Si une majorité relative d’Européens a toujours le sentiment d’être en régression sociale par rapport à leurs parents à leur âge (40%), ce sentiment est en net recul par rapport à 2013 (-10 points).

Cette évolution masque des tendances très contrastées selon les pays observés : le reflux de ce sentiment est particulièrement marqué en Pologne (35% ; -23) et en France (49% ; -11), même si cette opinion reste très largement partagée. En revanche, ce sentiment de déclassement progresse fortement en Italie (60% ; +10), mais aussi en Allemagne (24% ; +17), même si cette opinion y reste très minoritaire.

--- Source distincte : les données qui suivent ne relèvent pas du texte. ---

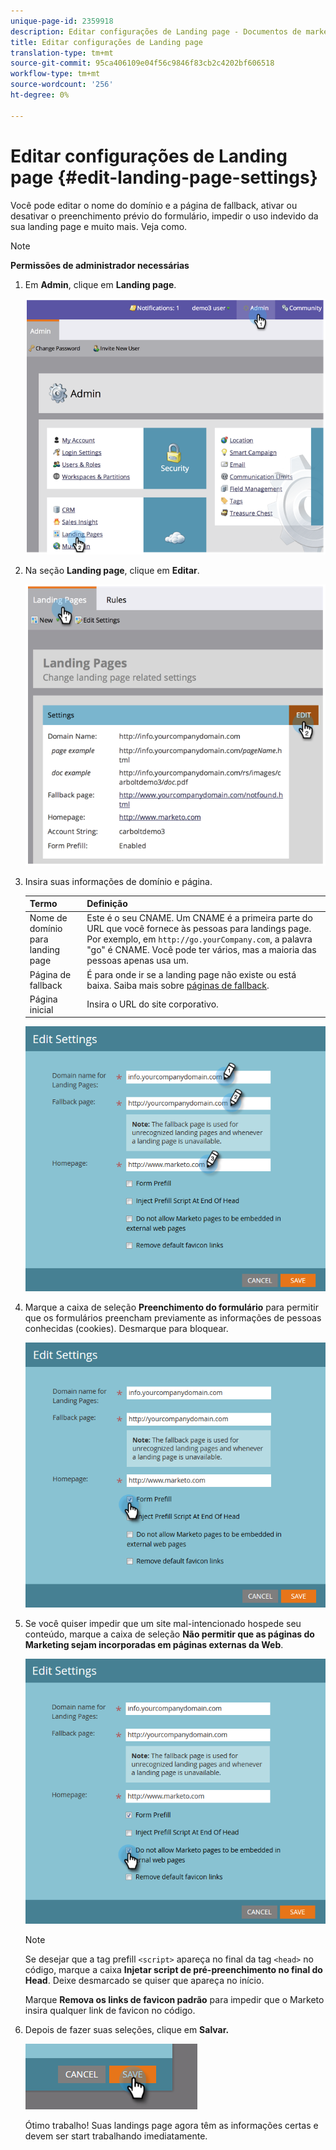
 ```yaml
---
unique-page-id: 2359918
description: Editar configurações de Landing page - Documentos de marketing - Documentação do produto
title: Editar configurações de Landing page
translation-type: tm+mt
source-git-commit: 95ca406109e04f56c9846f83cb2c4202bf606518
workflow-type: tm+mt
source-wordcount: '256'
ht-degree: 0%

---
```



# Editar configurações de Landing page {#edit-landing-page-settings}

Você pode editar o nome do domínio e a página de fallback, ativar ou desativar o preenchimento prévio do formulário, impedir o uso indevido da sua landing page e muito mais. Veja como.

>[!NOTE]
>
>**Permissões de administrador necessárias**

1. Em **Admin**, clique em **Landing page**.

   ![](assets/image2014-9-10-9-3a47-3a40.png)

1. Na seção **Landing page**, clique em **Editar**.

   ![](assets/image2014-9-10-9-3a47-3a12.png)

1. Insira suas informações de domínio e página.

   | Termo | Definição |
   |---|---|
   | Nome de domínio para landing page | Este é o seu CNAME. Um CNAME é a primeira parte do URL que você fornece às pessoas para landings page. Por exemplo, em `http://go.yourCompany.com`, a palavra &quot;go&quot; é CNAME. Você pode ter vários, mas a maioria das pessoas apenas usa um. |
   | Página de fallback | É para onde ir se a landing page não existe ou está baixa. Saiba mais sobre [páginas de fallback](set-a-fallback-page.md). |
   | Página inicial | Insira o URL do site corporativo. |

   ![](assets/three.png)

1. Marque a caixa de seleção **Preenchimento do formulário** para permitir que os formulários preencham previamente as informações de pessoas conhecidas (cookies). Desmarque para bloquear.

   ![](assets/four.png)

1. Se você quiser impedir que um site mal-intencionado hospede seu conteúdo, marque a caixa de seleção **Não permitir que as páginas do Marketing sejam incorporadas em páginas externas da Web**.

   ![](assets/five.png)

   >[!NOTE]
   >
   >Se desejar que a tag prefill `<script>` apareça no final da tag `<head>` no código, marque a caixa **Injetar script de pré-preenchimento no final do Head**. Deixe desmarcado se quiser que apareça no início.
   >
   >Marque **Remova os links de favicon padrão** para impedir que o Marketo insira qualquer link de favicon no código.

1. Depois de fazer suas seleções, clique em **Salvar.**

   ![](assets/six.png)

   Ótimo trabalho! Suas landings page agora têm as informações certas e devem ser start trabalhando imediatamente.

Au-delà de ces évolutions, on note que c’est en Italie (60%) et en Espagne (51%) que ce sentiment de régression est ressenti de la manière la plus violente. Respectivement 29% des Italiens et 19% des Espagnols s’estiment même « en forte régression sociale ». La France n’est pas très loin de ces niveaux, avec 49% qui ont le sentiment de connaître une régression dont 18% une forte régression.

LE SPECTRE DU CHÔMAGE, TOUJOURS PRÉSENT MAIS UN PEU MOINS MENAÇANT

Interrogés sur les risques qui les inquiètent le plus, les Européens ne mentionnent plus le chômage dans le trio de tête. Ils le citent en 4ème position (29%), très loin derrière les risques de santé -dont la perte d’autonomie- (66%), les risques financiers (37%) ou encore les risques de la route (31%). On observe ainsi le retour d’une hiérarchie des risques un peu moins marquée par la crise économique.

D’ailleurs, si une part significative d’Européens considèrent toujours qu’ils ont plus de risques qu’il y a 5 ans de connaître des difficultés financières (59%), de basculer dans la précarité (53%) ou de perdre leur emploi (44%), ces sentiments sont plutôt en recul (de -3 à -7 points par rapport à 2013 selon les items).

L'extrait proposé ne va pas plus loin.